== PROBLEM STATEMENT ==
If a line in the records below contains the word "includegraphics", return that line.

======== RECORDS

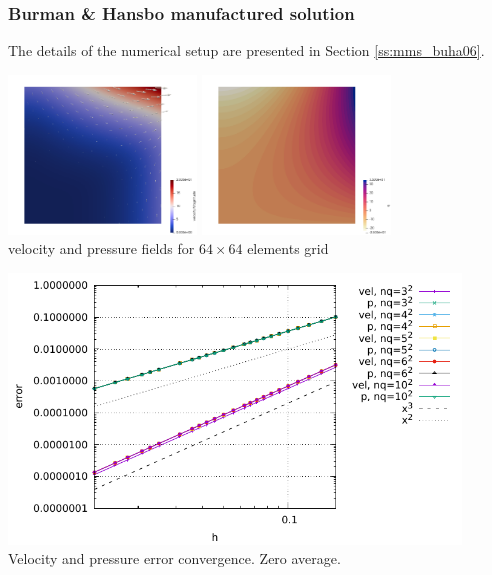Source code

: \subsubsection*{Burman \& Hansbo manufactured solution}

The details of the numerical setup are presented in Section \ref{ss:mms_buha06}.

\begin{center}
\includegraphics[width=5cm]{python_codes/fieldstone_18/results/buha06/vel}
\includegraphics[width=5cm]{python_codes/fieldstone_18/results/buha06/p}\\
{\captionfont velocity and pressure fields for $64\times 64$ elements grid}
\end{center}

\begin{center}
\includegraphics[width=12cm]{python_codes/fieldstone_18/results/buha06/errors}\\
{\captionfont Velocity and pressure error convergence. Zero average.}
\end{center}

================
======== RECORDS

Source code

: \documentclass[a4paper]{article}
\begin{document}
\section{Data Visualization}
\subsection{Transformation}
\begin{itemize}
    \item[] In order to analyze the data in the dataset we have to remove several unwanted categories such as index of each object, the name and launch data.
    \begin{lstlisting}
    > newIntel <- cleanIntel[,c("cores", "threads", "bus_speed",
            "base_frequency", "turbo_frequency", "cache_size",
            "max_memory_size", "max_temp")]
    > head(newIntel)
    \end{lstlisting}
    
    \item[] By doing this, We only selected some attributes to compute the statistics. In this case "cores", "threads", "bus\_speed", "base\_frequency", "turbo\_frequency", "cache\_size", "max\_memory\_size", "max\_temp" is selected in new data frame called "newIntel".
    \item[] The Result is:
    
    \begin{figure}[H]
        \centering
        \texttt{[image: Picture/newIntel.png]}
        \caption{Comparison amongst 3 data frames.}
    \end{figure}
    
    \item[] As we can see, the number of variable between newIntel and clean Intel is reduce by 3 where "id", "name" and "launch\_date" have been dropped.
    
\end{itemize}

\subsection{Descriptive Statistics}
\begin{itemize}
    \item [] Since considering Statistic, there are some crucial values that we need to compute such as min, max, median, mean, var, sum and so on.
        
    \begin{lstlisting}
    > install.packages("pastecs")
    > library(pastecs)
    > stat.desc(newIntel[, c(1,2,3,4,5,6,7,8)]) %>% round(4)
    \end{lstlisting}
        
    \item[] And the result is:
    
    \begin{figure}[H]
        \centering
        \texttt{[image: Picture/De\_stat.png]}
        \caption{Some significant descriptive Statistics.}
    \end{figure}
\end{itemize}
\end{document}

================

== SOLVED PROBLEM ==
\includegraphics[width=5cm]{python_codes/fieldstone_18/results/buha06/vel}
\includegraphics[width=5cm]{python_codes/fieldstone_18/results/buha06/p}\\
\includegraphics[width=12cm]{python_codes/fieldstone_18/results/buha06/errors}\\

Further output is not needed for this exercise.